## WHAT IS BEING ASKED
How many lines in the entries below contain the word "документация"? Answer with the number and nothing else.

## DATA UNDER STUDY

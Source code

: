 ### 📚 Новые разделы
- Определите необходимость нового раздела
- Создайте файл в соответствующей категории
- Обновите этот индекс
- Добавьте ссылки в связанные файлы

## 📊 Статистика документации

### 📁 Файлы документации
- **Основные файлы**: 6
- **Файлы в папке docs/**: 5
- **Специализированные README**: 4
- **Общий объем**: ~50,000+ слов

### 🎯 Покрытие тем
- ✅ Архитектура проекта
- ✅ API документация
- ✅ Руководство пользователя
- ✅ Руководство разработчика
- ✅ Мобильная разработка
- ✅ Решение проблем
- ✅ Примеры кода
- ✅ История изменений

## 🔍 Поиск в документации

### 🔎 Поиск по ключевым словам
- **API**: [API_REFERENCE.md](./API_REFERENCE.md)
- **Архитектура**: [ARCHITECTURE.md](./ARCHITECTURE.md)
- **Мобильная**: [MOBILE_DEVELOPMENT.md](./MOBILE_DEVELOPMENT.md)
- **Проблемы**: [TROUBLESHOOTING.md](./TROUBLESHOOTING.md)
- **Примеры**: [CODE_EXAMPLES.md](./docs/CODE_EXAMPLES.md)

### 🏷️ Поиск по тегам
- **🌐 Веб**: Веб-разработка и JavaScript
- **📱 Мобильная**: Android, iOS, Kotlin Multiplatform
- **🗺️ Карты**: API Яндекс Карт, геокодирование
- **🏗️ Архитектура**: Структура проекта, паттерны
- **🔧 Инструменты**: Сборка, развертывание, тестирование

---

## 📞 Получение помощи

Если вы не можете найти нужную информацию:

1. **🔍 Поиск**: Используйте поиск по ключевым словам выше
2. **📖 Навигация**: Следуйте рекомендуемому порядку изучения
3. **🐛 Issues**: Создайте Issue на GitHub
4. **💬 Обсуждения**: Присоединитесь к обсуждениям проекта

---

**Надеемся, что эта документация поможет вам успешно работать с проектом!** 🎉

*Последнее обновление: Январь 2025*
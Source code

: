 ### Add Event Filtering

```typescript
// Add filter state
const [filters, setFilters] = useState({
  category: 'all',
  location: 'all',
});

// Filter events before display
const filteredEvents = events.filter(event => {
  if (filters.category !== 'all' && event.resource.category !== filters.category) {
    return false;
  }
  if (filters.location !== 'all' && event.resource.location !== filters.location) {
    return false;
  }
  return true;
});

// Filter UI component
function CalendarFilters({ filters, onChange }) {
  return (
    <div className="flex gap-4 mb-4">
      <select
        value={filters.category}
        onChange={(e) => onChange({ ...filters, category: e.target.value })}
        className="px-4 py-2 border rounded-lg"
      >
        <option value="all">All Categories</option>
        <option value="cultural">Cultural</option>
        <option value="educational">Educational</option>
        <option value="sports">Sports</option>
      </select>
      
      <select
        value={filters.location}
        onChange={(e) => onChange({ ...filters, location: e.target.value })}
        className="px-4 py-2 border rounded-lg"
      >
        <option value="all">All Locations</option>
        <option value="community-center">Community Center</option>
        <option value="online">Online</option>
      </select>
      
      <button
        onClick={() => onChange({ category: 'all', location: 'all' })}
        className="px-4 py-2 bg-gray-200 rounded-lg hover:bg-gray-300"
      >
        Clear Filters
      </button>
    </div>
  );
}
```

## COMPLETED TASK
2